A lesson I learned as a little girl has served me well
Growing up, we had a long (to my perception), dark hallway in our house. As a child with a good imagination, my imagination could get the best of me in that hallway and leave me frightened. I’d hurry down the hallway to get through it as fast as I could.
When I was in third grade, my Sunday School teacher taught us the first part of Isaiah 41:10, “So, do not fear for I am with you.” (She might have taught us the entire verse, but that is the part that stuck with me.)
From then on, I’d repeat that verse over and over to myself when I walked down that hallway. I continued doing so for a year or two until I was older and no longer afraid.
For years, I didn’t tell anyone this story. I wasn’t ashamed of it, but it just didn’t come up.
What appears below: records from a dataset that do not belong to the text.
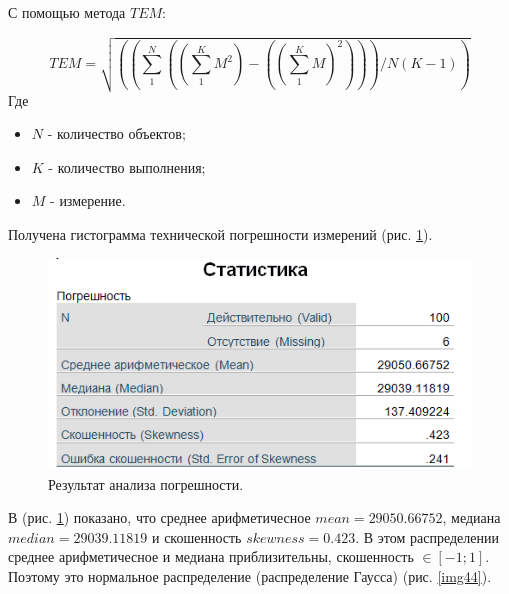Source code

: С помощью метода $TEM$:

	\begin{equation}\label{eq50}
TEM=\sqrt{\left(\left(\sum_1^N\left(\left(\sum_1^K M^2\right)-\left(\left(\sum_1^K M\right)^2\right)\right)\right)/N\left(K-1\right)\right)}
\end{equation}
Где

\begin{itemize}
	\item $N$ - количество объектов;
	\item $K$ - количество выполнения;
	\item $M$ - измерение.
\end{itemize}

Получена гистограмма технической погрешности измерений (рис. \ref{img45}).

\begin{figure}[ht!]
\centering
\includegraphics [scale=1] {images/h45.png}
\begin{center}
\caption{Результат анализа погрешности.} \label{img45}
\end{center}
\end{figure}

В (рис. \ref{img45}) показано, что среднее арифметичесное $mean = 29050.66752$, медиана $median = 29039.11819$ и скошенность $skewness= 0.423$. В этом распределении среднее арифметичесное и медиана приблизительны, скошенность $\in \left[-1;1\right]$. Поэтому это нормальное распределение (распределение Гаусса) (рис. \ref{img44}).

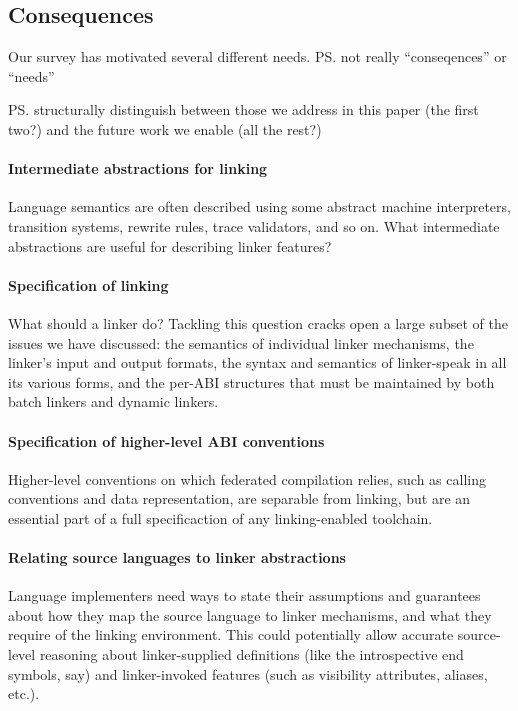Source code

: \subsection{Consequences}

Our survey has motivated several different needs.
\ps{not really ``conseqences'' or ``needs''}

\ps{structurally distinguish between those we address in this paper (the
  first two?) and the future work we enable (all the rest?)}


\paragraph{Intermediate abstractions for linking}
Language semantics are often described 
using some abstract machine interpreters, 
transition systems, rewrite rules, trace validators, and so on.
What intermediate abstractions are useful for describing 
linker features?

\paragraph{Specification of linking}
What should a linker do?
Tackling this question cracks open 
a large subset of the issues we have discussed: 
the semantics of individual linker mechanisms, 
the linker's input and output formats,
the syntax and semantics of linker-speak
in all its various forms, 
and the per-ABI structures that must be maintained
by both batch linkers and dynamic linkers.

\paragraph{Specification of higher-level ABI conventions}
Higher-level conventions on which federated compilation relies, 
such as calling conventions and data representation,
are separable from linking, but 
are an essential part of a full specificaction of any linking-enabled toolchain.


\paragraph{Relating source languages to linker abstractions} 
Language implementers need ways to state their assumptions and guarantees
about how they map the source language to linker mechanisms,
and what they require of the linking environment.
This could potentially allow accurate source-level reasoning about 
linker-supplied definitions (like the introspective \textsf{end} symbols, say) 
and linker-invoked features (such as visibility attributes, aliases, etc.).
% 
%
I first wrote about this story as a high school student for a church youth newsletter I started and edited.
After my mom read the story, she immediately told me she wished that I’d have told her and she could have put a light in that hallway. (In fact, later on she had put a light in that hallway.) I assured her it was fine.
In the years since then, though, this lesson has stayed with me. Isaiah 41:10 continues to be my favorite Bible verse. I’ve learned the entire verse and carried it with me through many situations much more frightening than that dark hallway in my childhood home.
Teaching my children to lean on God
Now that I’m a mom myself, I think about this lesson from a new perspective. Would I have learned to rely on God when I’m scared so early on without this experience? I’m not so sure. It was a small situation that was big to me and first taught me how when I’m scared I can turn to God.
I question whether I am instilling these lessons in my own children now. I am reminded that while I want to make their lives incredibly easy and without struggle, that isn’t always best for them because life doesn’t work that way.
Learning to lean on God when I’m afraid is a lesson I am so glad to have learned. Getting outside of our fear and clinging to the One Who holds us in His hand is sometimes quite difficult. I pray that my children will learn this lesson since our God can comfort and protect them in more ways than I can.
Feeling thankful for adversity
Paul tells us to be thankful for our adversities. That can be incredibly hard to do. I have had times in my life where looking back later, I completely understood and felt thankful for past adversities. This dark hallway fear is an adversity from childhood for which I am thankful. I learned how to lean on God in the darkness, and that’s served me incredibly well.
The darkness — both literal and figurative — can be such a scary place. We can feel alone and our anxiety can be intense. It’s easy to have our imaginations and thoughts spiral into a very dark place.
However, we do have One Who is with us in the darkness, even when we may not understand it or feel He is missing. He remains faithful and true in spite of our feelings. And God has given us His Word to encourage and remind us Who we most need to put our trust in, even in the darkest of times.